Data has regularly been dissed in the past for the conclusions it has led to. But data is data; it’s not really the villain, but the  victim of those who use – and abuse – it. What is clear in today’s world of vastly increased computer power is that data is a key engine of conclusions about a vast variety of issues. It’s becoming an integral part of life on Planet Earth.

If so, we need to know how to handle it, and how to leverage it in our businesses to get the most out of it. Competitiveness is increasingly being defined by how we use data to get the right signals, and make the necessary adjustments. Data is also key to a business function that is growing in practical usage and sophistication: forecasting.

Forecast: there will be more forecasts!

The practice of forecasting has had its ups and downs. The first models developed to predict the economy were greeted with great fanfare, only to prove a great disappointment, as they could not account for all the possible disruptions economies could (and did) encounter. Predictive models still have their problems, but advanced techniques are enabling models to self-correct, to automatically refine themselves, in effect to have on-board learning functions that continuously drive them to greater accuracy. There are applications in the financial world, but also in key artificial intelligence functions, machine learning and other such applications.
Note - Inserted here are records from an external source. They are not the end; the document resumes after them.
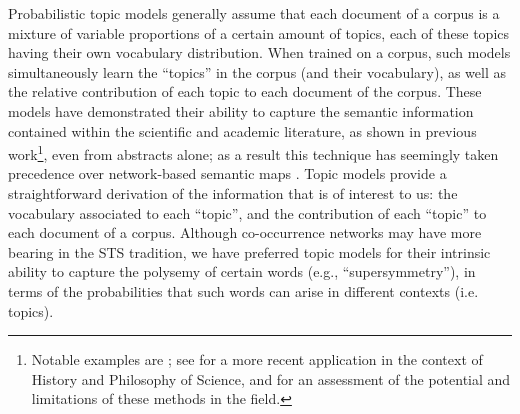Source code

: \documentclass[smallextended]{svjour3}
\begin{document}
Probabilistic topic models generally assume that each document of a corpus is a mixture of variable proportions of a certain amount of topics, each of these topics having their own vocabulary distribution. When trained on a corpus, such models simultaneously learn the ``topics'' in the corpus (and their vocabulary), as well as the relative contribution of each topic to each document of the corpus. %
These models have demonstrated their ability to capture the semantic information contained within the scientific and academic literature, as shown in previous work\footnote{Notable examples are \citealt{Nichols2014,Hall2008,Griffiths2004}; see \citealt{Malaterre2022} for a more recent application in the context of History and Philosophy of Science, and \citealt{Allen2022} for an assessment of the potential and limitations of these methods in the field.}, even from abstracts alone\citep{Syed2017}; as a result this technique has seemingly taken precedence over network-based semantic maps \citep[Figure~1]{Leydesdorff2016}. Topic models provide a straightforward derivation of the information that is of interest to us: the vocabulary associated to each ``topic'', and the contribution of each ``topic'' to each document of a corpus. Although co-occurrence networks may have more bearing in the STS tradition, we have preferred topic models for their intrinsic ability to capture the polysemy of certain words (e.g., ``supersymmetry''), in terms of the probabilities that such words can arise in different contexts (i.e. topics).
\end{document}
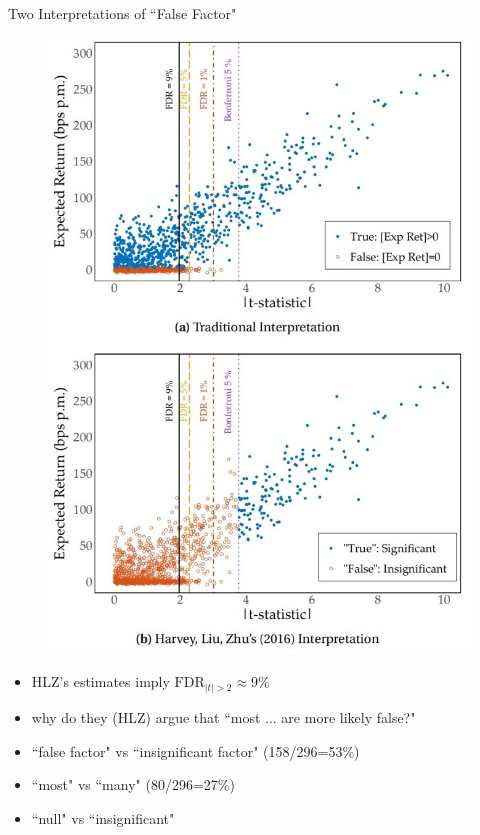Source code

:\documentclass[UTF8, 16pt]{beamer}
\begin{document}
\begin{CJK*}{UTF8}{gbsn}
\begin{frame}{Two Interpretations of ``False Factor"}
\begin{multicols}{2}
	\begin{figure}[htpb]
  		\begin{center}
    	\includegraphics[width=0.88 \linewidth]
    	{pic/SMM.jpg}
  		\end{center}
	\end{figure}
	\begin{itemize}
		\item HLZ’s estimates imply $\mathrm{FDR}_{|t|>2} \approx 9 \%$
		\item why do they (HLZ) argue that ``most ... are more likely false?"
		\item ``false factor" vs ``insignificant factor"  (158/296=53\%)
		\item ``most" vs ``many" (80/296=27\%)
		\item ``null" vs ``insignificant"
	\end{itemize}
\end{multicols}
\end{frame}


\end{CJK*}
\end{document}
This can all sound daunting for the average small- and medium-sized business, as it looks like something only the big operators can afford. At the end of the day, it’s still the decision-maker that’s accountable for interpretation and use of the data, which brings me to a key – and pretty basic – point: there are still some simple data concepts that elude even the well-trained. Take as an example yearly growth. It is used in the economy, in business everywhere and in countless personal applications. It is calculated by taking the sum of this year’s activity over the sum of last year’s activity. Simple, right?

It’s so simple that it can lead to the conclusion that every year starts with a clean sheet, and that everything is based on the growth experienced in each month. Sounds reasonable – but it’s not 100 per cent correct. The calculation is actually average activity this year over average activity in the prior year. What that means is that if a business ends a year on a high note, and that level of activity is sustained through the next year, then last year’s in-year growth is determining this year’s forecast. Put another way, if last year ends with sales 5 per cent higher than average sales for the year, then with zero growth in any month this year, annual growth is actually 5 per cent. That’s what we call built-in growth.

What this reveals is that this year’s reported growth is actually being determined a lot sooner than is commonly thought. In fact, in a quarterly data series, next year’s growthrate starts being determined in the second quarter of the current year. In a monthly series, it’s even earlier – this year’s growth actually began getting cooked in February of last year!

Data interpretation makes all the difference

Why is this useful? Well, consider explaining to your boss that the sales team is going flat out, and the boss gives you the toss, because overall performance is still 10 per cent below last fiscal year. Both of you are right – monthly growth can be red-hot, but if last year’s sales tanked toward year-end, the year-on-year growth could indeed be quite negative.

It is amazing how often this simple mistake is made, and sometimes at the highest levels of power. Of course, if the growth path is linear (whether up or down), this whole argument is far less important, as even casual observers will come to the correct conclusions. Where this becomes critical is in times of disruption – which just happen to be make-it-or-break-it moments in business, government and personal finances.

The bottom line?

Data is not always what it seems to be, but getting it right is becoming even more critically important. As we increase in sophistication, it is important that the ultimate interpreters of this stuff keep a good handle on the basics.